Commodity and coin market prices
- Aluminum: $2,898/ton
- Antimony (trioxide min. 99.65% fob China): $30,950/ton
- Bitcoin: $92,099
- Cobalt: $52,220/ton
- Copper: $11,620/ton
- Ethereum: $3,147
- Gold: $4,211/toz
- Lead: $2,003/ton
- Natural Gas (Nymex): $5.08/MMbtu
- WTI Crude Oil (Nymex): $59.44/barrel
- Zinc: $3,098/ton
China
- China's customs agency released new data showing that its accumulated trade surplus with the rest of the world surpassed $1 trillion for the first time in November.
- China's exports to the U.S. fell by a third due to new tariffs and preemptive shifts in anticipation of further trade escalation between the world's two largest economies. But China still sells three times more to the U.S. than it buys from its rival. It also substantially increased its exports of cheap goods to other markets, including its Southeast Asian neighbors and Europe.
- Separately, Japan complained that Chinese J-15 fighter jets locked radar on Japanese aircraft in two separate incidents over the weekend. Radar locking is widely considered a threat because it could precede an air-to-air strike. It's seen as particularly intimidating when tensions are high - as they are between Japan and China now.
Benin
- Several Beninois military officers under Lt. Col. Pascal Tigri attempted a coup yesterday, but were thwarted by their fellow soldiers backed by Nigerian air and ground support.
- Benin has been a relatively stable democracy since an authoritarian era ended in 1991, but Pres. Patrice Talon has recently taken several backward steps to extend his party's rule and weaken opposition rivals.
- Tigri and the other plotters apparently resented those anti-democratic moves and sought to fight them by overthrowing Talon (which doesn't seem very democratic either).
Nigeria
- Nigerian authorities secured the release of 100 of the schoolkids who were kidnapped from a Catholic school in Niger State last month. The remaining 165 abductees - 153 students and 12 teachers - are still missing.
Ukraine
- Ukrainian and U.S. officials met in Miami for another round of what both sides called "constructive discussions" about a possible Ukraine-Russia truce, and afterwards called on Russia to show some "serious commitment to long-term peace."
- Pres. Putin seems seriously uninterested in that idea, and instead ordered his troops to prepare for winter combat.

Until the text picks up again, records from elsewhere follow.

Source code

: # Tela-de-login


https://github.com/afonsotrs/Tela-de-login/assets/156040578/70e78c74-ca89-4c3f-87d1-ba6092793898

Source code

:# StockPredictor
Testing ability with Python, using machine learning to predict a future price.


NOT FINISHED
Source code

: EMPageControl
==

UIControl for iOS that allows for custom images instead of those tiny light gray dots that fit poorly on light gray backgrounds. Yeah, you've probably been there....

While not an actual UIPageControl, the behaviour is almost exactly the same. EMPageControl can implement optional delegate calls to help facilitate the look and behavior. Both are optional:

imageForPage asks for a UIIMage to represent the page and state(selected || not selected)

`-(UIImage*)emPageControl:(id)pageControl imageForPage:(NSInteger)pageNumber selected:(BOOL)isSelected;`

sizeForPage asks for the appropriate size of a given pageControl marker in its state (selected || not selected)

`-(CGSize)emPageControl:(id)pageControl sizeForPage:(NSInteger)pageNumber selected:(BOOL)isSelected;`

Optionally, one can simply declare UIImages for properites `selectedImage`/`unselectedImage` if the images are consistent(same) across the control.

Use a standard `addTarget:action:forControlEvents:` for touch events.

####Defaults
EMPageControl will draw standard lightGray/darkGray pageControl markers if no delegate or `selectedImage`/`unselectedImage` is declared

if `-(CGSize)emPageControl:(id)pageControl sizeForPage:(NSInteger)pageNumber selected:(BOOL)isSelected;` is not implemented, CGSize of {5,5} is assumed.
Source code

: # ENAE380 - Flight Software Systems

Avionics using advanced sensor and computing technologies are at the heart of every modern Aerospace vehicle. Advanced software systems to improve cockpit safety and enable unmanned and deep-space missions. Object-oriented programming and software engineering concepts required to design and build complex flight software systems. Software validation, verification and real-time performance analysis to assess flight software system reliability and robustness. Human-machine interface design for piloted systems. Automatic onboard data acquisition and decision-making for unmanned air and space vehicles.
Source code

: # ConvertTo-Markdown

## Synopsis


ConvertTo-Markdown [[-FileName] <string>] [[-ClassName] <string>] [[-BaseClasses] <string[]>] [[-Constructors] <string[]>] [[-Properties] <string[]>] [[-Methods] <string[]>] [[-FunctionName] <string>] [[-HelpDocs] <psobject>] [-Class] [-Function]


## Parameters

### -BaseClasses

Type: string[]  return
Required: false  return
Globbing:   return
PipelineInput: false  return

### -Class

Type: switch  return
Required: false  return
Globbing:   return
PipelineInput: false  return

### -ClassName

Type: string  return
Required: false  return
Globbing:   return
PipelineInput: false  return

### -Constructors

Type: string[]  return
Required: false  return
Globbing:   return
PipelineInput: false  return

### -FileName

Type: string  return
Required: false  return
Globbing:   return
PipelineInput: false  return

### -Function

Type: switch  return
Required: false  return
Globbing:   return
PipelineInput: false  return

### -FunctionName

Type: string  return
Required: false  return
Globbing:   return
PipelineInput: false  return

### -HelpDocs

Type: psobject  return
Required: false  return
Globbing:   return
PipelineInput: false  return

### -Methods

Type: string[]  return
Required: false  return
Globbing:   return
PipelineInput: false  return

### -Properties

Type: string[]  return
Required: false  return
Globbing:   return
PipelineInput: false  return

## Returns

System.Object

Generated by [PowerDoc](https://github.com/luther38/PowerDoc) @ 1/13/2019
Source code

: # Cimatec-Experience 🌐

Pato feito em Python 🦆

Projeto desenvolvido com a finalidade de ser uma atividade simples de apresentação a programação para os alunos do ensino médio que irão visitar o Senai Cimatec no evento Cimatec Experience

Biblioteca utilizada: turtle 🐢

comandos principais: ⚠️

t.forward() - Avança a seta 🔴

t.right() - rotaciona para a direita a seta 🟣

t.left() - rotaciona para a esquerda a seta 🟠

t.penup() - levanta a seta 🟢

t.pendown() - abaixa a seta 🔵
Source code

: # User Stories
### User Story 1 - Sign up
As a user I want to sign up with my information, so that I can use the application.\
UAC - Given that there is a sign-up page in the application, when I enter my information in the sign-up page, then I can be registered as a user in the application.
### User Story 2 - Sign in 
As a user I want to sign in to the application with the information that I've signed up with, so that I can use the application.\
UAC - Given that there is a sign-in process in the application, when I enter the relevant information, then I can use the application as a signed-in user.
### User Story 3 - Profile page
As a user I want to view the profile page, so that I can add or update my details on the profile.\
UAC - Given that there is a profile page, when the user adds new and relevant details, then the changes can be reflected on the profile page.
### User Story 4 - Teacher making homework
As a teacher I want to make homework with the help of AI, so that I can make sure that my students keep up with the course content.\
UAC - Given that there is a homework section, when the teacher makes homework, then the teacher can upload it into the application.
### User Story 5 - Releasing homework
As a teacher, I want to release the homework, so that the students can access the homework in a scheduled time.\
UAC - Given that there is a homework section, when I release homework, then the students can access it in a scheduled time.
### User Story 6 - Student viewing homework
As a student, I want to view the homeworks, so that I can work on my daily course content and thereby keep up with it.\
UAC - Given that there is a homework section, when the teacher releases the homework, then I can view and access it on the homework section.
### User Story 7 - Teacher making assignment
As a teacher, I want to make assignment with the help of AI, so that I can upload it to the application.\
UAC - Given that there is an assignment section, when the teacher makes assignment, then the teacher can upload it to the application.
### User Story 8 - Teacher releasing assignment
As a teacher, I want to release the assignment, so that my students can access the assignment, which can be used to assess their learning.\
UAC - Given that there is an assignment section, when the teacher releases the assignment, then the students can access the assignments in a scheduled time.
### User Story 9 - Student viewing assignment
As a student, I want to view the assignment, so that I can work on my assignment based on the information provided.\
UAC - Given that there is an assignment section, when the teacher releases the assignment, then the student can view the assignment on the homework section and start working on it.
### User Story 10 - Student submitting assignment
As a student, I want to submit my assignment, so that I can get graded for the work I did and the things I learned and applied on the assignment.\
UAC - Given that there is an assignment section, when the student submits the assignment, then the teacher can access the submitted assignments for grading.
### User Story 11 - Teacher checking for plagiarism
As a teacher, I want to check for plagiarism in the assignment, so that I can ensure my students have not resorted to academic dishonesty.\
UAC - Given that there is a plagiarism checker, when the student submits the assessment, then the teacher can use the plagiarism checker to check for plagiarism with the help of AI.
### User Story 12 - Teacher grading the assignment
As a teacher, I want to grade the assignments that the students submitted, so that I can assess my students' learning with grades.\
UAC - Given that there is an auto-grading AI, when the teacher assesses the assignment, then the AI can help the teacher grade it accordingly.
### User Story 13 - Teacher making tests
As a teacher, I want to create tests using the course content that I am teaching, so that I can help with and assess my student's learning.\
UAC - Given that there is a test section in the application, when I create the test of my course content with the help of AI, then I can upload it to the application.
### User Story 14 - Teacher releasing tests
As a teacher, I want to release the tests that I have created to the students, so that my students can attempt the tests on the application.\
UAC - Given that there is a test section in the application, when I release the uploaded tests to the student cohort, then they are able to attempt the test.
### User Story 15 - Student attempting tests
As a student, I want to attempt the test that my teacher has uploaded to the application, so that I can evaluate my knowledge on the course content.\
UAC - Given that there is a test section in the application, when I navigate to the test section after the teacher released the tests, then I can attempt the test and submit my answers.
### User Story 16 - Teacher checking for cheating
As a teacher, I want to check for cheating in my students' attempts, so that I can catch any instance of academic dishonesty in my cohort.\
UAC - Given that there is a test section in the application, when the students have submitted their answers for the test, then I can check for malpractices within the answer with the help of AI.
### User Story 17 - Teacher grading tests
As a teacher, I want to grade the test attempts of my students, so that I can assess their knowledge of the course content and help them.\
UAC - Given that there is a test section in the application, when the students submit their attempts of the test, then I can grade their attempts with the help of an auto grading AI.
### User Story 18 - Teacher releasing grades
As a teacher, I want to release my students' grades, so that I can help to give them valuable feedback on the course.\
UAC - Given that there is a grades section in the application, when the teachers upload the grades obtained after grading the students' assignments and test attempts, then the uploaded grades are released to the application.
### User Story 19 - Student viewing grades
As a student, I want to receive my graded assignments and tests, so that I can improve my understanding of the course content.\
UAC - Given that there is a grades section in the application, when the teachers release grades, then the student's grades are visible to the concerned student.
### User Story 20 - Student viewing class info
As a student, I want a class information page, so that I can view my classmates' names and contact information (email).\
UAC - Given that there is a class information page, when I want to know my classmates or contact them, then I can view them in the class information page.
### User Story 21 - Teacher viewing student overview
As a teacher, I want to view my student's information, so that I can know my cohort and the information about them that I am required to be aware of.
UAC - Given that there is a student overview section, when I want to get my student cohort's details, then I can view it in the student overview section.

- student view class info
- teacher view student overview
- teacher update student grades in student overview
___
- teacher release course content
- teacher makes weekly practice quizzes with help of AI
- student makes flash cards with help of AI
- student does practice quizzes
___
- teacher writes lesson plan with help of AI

- Separately, the UN's nuclear watchdog assessed that the New Safe Confinement (NSC) shield containing Chernobyl's radioactive waste sustained damage from a Feb. 14 Russian drone strike that jeopardizes its ability to do its job. That's not to say radiation is already leaking out - just that it could start to if the NSC isn't repaired soon.
Thailand and Cambodia
- Thailand and Cambodia traded air and ground fire across their tense border as the fragile truce they signed in October began to wobble.
- The ceasefire is still largely holding - although Thailand technically suspended it last month - but it could fully unravel quickly if firing continues: both sides have warned that they're ready to retaliate if the other continues to strike.